Forecasts on the seriousness of the starvation problem in the coming months range from a relatively low death rate to those predicting mass starvation. The US Embassy in Lagos has estimated that by July some 3.5 million Biafrans and some 2.25 million refugees in federal-held territory will be in need of food. Should the direst predictions regarding the food situation materialize and the worst circumstances prevail, some two to three million people in Biafra and in the federally occupied areas could die of starvation in the next few months. It does not appear that death from starvation will be anywhere near this serious, however. Moreover, a real if unmeasurable consideration in any such estimate is the Biafransʼ ability to cope with the problem themselves. Colonel Ojukwu recently launched another campaign to increase food production, and it must be assumed that the Biafrans will turn their considerable ingenuity toward alleviating the problem.
[Page 4]

Sources of Assistance

4.
Relief to the Biafrans has come mainly from Joint Church Aid (JCA), an association of religious relief agencies operating from the Portuguese island of Sao Tome off the coast of Nigeria, and until early this month from the International Committee of the Red Cross (ICRC) based in neighboring Equatorial Guinea. The unofficial Catholic charity organization, Caritas, has also sent some relief supplies from Sao Tome, and the French Red Cross operates relief flights from Libreville.
5.
The ICRC operation was suspended early this month by the government of newly independent Equatorial Guinea for a variety of reasons, not the least of which is the unstable situation that prevails in this tiny former Spanish dependency. There is a large Ibo work force on Fernando Po, which the government of Equatorial Guinea fears is bent on subversion. Equatorial Guinea also believes it is under pressure by its much larger neighbor and has come down firmly on the side of Nigeria over the Biafran question. When the territory was under Spanish control, the ICRC operation worked smoothly. After independence last October, however, tension developed between ICRC officials and the Equatorial Guineans who have described the relief workers as arrogant and disrespectful of Equatorial Guineaʼs sovereignty. Equatorial Guinean Government officials have also indicated that they are receiving much less financial compensation for the ICRC operation than the Spanish did. Foreign Minister Ndongo has indicated that his country would consider reopening the airlift if the proper financial compensation were forthcoming.
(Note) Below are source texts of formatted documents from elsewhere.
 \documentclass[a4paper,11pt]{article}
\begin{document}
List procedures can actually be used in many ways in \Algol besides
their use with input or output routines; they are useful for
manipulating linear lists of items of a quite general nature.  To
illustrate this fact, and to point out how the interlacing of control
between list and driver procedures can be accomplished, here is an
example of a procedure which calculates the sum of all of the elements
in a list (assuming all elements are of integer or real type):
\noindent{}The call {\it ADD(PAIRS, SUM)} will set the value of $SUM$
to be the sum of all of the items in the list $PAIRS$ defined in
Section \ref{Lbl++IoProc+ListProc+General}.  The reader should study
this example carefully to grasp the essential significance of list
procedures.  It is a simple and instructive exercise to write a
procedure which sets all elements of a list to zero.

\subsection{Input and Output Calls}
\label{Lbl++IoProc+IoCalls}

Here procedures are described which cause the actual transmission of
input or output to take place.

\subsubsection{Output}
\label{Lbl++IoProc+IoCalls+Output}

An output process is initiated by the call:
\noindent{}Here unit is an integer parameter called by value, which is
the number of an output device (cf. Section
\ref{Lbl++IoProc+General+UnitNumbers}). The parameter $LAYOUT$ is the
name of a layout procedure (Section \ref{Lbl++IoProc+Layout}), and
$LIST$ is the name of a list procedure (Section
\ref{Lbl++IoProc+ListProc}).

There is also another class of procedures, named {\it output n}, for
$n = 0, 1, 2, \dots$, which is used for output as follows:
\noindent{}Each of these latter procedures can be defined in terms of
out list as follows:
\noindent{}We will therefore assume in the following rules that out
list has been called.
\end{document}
It is by no means certain, however, that he was speaking for his government, particularly the highly volatile President Macias, who has publicly committed himself not to permit ICRC night flights and who seems bent on using this issue to underscore Equatorial Guineaʼs independent status.
6.
All relief flights by the JCA and ICRC have been made at night. The Biafrans refuse to open their one operating airstrip to day flights, fearing that the Nigerians would use this opportunity to land troops on the airstrip. Also, the Biafrans want to continue night relief flights as a cover for separate arms [Page 5] flights. The ICRC had been transporting approximately 80 tons of relief supplies per night to the Biafrans, while the JCA is presently carrying about 100 tons of relief supplies nightly.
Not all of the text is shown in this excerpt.